Tega Ogbuigwe, one of our PhD students, shares her research which received the Best Doctoral Paper Award at the 2019 Australia and New Zealand International Business Academy (ANZIBA) conference. She also won the Most Promising Thesis Proposal award.

A profile image of PhD student in International Business, Tega Ogbuigwe.
Tega Ogbuigwe, PhD student in International Business

What are the defining characteristics of emerging markets from an international business perspective? Some academics and practitioners would suggest that less sophisticated institutional frameworks, vaguely defined rules and regulations, government interference, transitions from centrally planned to market economy, and capital market imperfections are some of the characteristics that define an emerging market. But what impact do these conditions have on the overseas investments of firms from emerging markets?

Foreign investments are by nature complex and challenging business activities. These complexities are further heightened for emerging market firms due to their home country institutional characteristics and how these characteristics are perceived in other countries.

Faced with actively involved governments, scarce resources and foreign regulatory scrutiny, emerging market firms are starting to adopt organisational forms that enable strategic and operational flexibility by simultaneously developing political and market capabilities.

My research proposes that hybrid owned firms (firms co-owned by the state and private entities) are better able to overcome institutional challenges during foreign acquisitions compared with non-hybrid firms (purely state and private owned). I argue that through ownership hybridization (mixing state and private ownership), emerging market firms can benefit from the unique resources brought into the mix by both types of ownerships, as well as strengthen their ability to overcome institutional challenges in foreign acquisitions. The next question becomes, what is the optimal level of hybridization? For example, would a firm that has a 30/70 percent split (30% state ownership, 70% private ownership or vice versa) be better equipped to make foreign acquisitions compared with a firm that has a 50/50 percent split? These are just some of the issues that will be explored.

I’ll be focusing on Chinese firms because China is currently one of the fastest growing economies in the world and accounts for a substantial proportion of global and emerging market foreign investment.
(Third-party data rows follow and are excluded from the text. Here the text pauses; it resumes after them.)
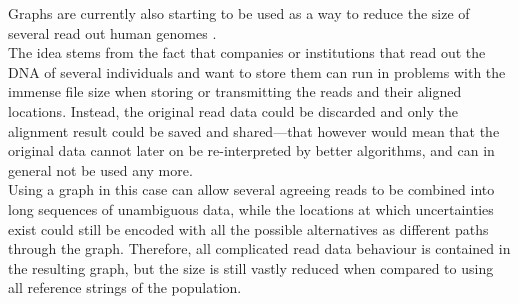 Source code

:\documentclass[a4paper,12pt,twoside,BCOR=10mm]{scrbook}
\begin{document}
Graphs are currently also starting to be used as a way to reduce the size of several read out human
genomes \citep{Li2014}. \\
The idea stems from the fact that companies or institutions that read out the DNA of several individuals
and want to store them can run in problems with the immense file size when storing or transmitting the reads and their
aligned locations. Instead, the original read data could be discarded and only the alignment result could be saved and shared---that
however would mean that the original data cannot later on be re-interpreted by better algorithms, and can in general
not be used any more. \\
Using a graph in this case can allow several agreeing reads to be combined into long sequences of unambiguous data,
while the locations at which uncertainties exist could still be encoded with all the possible alternatives as
different paths through the graph. Therefore, all complicated read data behaviour is contained in the resulting
graph, but the size is still vastly reduced when compared to using all reference strings of the population.
\end{document}
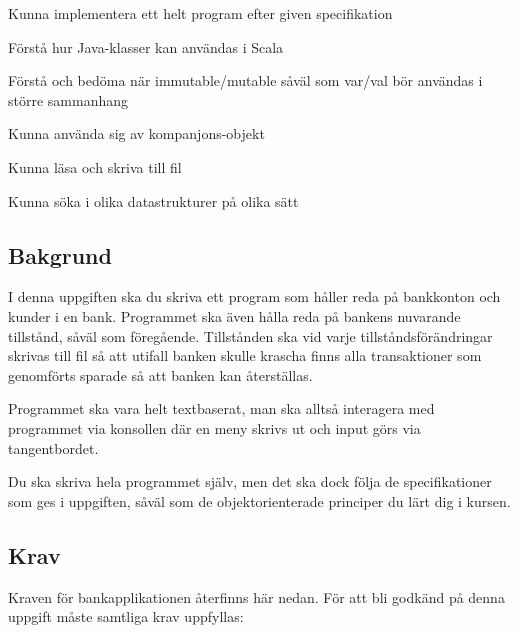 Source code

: 

\begin{Goals}
\item Kunna implementera ett helt program efter given specifikation
\item Förstå hur Java-klasser kan användas i Scala
\item Förstå och bedöma när immutable/mutable såväl som var/val bör användas i större sammanhang
\item Kunna använda sig av kompanjons-objekt
\item Kunna läsa och skriva till fil
\item Kunna söka i olika datastrukturer på olika sätt
\end{Goals}

\subsection{Bakgrund}

I denna uppgiften ska du skriva ett program som håller reda på bankkonton och kunder i en bank. Programmet ska även hålla reda på bankens nuvarande tillstånd, såväl som föregående.
Tillstånden ska vid varje tillståndsförändringar skrivas till fil så att utifall banken skulle krascha finns alla transaktioner som genomförts sparade så att banken kan återställas.

Programmet ska vara helt textbaserat, man ska alltså interagera med programmet via konsollen där en meny skrivs ut och input görs via tangentbordet.

Du ska skriva hela programmet själv, men det ska dock följa de specifikationer som ges i uppgiften, såväl som de objektorienterade principer du lärt dig i kursen.

\subsection{Krav}

Kraven för bankapplikationen återfinns här nedan. För att bli godkänd på denna uppgift måste samtliga krav uppfyllas:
What makes this even more significant is the current US-China trade war, which continues to present huge implications for foreign investments by Chinese firms. Accordingly, this research will explore ownership hybridization as a coping mechanism to such institutional challenges and establish a holistic conceptualization of ownership structures and their interaction with various institutional settings.

Tega is supervised by Associate Professor Hongzhi Gao and Dr Eldrede Kahiya.